Task item
State how many lines in the records below include the word "להיות". Give nothing but that number.

(Saved entries)
--*--

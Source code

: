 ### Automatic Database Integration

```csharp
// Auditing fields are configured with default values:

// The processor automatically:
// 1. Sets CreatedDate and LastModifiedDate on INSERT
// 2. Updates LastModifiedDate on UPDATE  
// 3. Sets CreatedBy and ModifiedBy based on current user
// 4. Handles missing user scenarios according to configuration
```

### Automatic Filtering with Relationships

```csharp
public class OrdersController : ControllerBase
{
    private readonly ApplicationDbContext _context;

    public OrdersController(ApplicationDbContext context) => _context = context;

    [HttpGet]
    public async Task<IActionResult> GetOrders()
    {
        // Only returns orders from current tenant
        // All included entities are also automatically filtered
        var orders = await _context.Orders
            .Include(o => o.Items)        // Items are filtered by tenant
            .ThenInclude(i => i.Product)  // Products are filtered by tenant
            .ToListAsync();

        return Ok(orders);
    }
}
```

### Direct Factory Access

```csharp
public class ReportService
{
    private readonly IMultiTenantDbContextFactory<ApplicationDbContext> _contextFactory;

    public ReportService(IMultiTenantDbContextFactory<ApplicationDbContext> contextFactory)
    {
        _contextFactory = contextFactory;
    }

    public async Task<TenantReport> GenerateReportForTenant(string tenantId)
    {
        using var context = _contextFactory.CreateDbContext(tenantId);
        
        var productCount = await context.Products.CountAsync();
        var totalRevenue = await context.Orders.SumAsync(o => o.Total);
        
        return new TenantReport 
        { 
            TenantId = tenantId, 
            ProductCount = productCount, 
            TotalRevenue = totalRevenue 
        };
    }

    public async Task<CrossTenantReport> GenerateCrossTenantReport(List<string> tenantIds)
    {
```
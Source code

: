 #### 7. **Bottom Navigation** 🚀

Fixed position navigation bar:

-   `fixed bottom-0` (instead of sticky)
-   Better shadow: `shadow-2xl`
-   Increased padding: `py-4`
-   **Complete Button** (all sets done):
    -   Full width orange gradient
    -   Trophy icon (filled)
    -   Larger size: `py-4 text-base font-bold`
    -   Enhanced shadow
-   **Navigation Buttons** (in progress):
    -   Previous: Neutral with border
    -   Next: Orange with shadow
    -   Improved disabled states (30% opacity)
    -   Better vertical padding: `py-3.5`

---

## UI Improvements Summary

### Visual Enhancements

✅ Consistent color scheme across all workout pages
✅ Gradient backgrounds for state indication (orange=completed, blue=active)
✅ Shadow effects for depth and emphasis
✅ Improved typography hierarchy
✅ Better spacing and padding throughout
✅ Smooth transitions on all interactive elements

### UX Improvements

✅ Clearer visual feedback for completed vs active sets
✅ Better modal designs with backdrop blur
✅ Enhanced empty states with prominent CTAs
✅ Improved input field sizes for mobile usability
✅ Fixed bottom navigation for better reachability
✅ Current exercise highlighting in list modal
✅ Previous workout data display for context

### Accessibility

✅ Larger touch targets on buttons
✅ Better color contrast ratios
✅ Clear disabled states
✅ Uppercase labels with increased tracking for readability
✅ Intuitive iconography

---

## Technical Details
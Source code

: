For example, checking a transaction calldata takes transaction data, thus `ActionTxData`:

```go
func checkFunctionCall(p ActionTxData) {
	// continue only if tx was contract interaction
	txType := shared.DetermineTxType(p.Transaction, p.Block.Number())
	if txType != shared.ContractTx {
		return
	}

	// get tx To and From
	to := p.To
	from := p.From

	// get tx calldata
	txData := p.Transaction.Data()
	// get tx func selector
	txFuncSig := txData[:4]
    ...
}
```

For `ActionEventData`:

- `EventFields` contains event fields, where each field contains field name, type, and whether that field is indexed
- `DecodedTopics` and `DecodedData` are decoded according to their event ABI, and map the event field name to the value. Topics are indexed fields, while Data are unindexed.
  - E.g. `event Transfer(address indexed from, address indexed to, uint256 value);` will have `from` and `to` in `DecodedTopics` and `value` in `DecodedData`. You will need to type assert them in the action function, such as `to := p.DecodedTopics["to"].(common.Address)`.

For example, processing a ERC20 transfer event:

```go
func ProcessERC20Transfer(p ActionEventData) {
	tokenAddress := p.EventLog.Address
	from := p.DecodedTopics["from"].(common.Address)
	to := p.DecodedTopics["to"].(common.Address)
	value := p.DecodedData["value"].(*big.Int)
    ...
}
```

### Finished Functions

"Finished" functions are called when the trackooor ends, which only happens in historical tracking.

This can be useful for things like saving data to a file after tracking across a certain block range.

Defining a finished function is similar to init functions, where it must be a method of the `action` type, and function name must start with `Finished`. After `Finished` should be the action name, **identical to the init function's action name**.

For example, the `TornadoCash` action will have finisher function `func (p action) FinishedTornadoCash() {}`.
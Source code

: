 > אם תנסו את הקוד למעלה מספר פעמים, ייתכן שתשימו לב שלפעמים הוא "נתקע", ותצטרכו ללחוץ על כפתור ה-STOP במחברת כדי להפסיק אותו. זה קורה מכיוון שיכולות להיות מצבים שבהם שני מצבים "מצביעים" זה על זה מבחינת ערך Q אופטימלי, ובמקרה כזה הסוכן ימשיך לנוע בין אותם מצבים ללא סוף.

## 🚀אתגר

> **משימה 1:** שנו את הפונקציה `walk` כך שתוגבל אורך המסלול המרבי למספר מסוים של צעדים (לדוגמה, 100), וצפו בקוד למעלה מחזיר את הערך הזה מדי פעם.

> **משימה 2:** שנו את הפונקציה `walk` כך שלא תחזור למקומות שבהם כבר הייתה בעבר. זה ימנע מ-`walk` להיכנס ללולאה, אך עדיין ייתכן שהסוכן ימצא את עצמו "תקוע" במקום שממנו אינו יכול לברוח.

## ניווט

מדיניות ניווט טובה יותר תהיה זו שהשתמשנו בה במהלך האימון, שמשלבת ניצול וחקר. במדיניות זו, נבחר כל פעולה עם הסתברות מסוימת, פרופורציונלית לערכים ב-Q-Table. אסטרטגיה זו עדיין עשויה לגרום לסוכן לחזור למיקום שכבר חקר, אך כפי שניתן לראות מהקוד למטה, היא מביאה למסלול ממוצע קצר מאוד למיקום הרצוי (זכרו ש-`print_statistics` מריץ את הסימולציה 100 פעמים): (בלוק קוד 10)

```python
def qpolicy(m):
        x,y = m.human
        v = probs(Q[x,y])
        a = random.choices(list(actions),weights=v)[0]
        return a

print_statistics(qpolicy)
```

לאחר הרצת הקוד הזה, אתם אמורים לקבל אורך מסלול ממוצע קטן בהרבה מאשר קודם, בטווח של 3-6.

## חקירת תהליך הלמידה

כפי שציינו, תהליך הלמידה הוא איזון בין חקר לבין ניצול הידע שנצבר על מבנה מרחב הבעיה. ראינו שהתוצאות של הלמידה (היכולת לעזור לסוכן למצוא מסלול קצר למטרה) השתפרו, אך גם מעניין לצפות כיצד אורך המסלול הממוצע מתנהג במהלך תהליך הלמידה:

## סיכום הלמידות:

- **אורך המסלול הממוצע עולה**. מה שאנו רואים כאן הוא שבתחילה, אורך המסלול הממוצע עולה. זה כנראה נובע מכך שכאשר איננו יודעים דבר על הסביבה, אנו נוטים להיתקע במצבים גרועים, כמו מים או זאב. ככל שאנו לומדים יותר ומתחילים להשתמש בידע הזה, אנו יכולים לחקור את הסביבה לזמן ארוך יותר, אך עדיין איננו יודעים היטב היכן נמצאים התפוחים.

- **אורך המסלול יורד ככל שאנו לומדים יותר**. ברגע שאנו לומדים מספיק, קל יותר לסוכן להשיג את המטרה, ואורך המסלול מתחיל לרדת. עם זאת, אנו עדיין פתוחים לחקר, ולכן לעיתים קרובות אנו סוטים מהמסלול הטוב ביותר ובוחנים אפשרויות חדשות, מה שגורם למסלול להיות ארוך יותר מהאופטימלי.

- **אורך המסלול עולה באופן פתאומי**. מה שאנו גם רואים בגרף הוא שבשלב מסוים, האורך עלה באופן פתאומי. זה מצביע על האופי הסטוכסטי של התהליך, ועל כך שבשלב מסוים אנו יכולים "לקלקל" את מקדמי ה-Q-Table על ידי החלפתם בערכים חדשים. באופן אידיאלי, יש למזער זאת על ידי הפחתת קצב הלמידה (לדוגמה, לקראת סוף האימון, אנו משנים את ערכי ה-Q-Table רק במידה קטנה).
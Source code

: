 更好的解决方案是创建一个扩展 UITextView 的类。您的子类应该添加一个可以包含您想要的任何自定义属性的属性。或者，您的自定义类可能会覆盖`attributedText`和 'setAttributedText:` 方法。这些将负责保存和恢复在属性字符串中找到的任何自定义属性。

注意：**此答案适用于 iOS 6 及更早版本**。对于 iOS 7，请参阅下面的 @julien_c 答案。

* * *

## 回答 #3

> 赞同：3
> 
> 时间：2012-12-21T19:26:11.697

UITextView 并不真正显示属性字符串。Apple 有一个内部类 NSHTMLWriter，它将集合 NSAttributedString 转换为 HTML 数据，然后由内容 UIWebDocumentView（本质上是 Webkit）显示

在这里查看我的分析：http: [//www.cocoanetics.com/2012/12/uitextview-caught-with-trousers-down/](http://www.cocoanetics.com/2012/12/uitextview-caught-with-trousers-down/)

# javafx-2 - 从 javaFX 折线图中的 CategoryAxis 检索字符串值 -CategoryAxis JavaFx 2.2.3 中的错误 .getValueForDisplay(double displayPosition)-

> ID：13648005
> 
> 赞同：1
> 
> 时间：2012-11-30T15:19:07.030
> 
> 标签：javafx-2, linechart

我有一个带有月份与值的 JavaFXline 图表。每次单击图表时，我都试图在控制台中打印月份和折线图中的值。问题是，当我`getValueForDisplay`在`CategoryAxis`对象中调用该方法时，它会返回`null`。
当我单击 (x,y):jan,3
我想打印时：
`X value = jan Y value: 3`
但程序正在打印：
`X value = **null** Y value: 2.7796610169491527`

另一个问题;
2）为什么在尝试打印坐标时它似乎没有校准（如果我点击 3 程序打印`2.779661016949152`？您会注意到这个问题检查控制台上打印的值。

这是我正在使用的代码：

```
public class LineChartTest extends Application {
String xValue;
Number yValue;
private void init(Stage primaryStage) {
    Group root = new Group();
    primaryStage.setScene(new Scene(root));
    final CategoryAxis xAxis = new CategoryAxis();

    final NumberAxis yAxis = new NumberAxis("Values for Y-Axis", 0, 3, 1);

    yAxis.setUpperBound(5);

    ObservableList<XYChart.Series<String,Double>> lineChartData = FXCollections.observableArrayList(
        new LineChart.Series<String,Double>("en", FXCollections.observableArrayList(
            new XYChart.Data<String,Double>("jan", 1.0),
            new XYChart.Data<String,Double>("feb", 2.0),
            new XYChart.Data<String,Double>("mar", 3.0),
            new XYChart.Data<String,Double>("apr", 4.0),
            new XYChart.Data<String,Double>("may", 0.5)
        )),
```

--*--

Your solution
2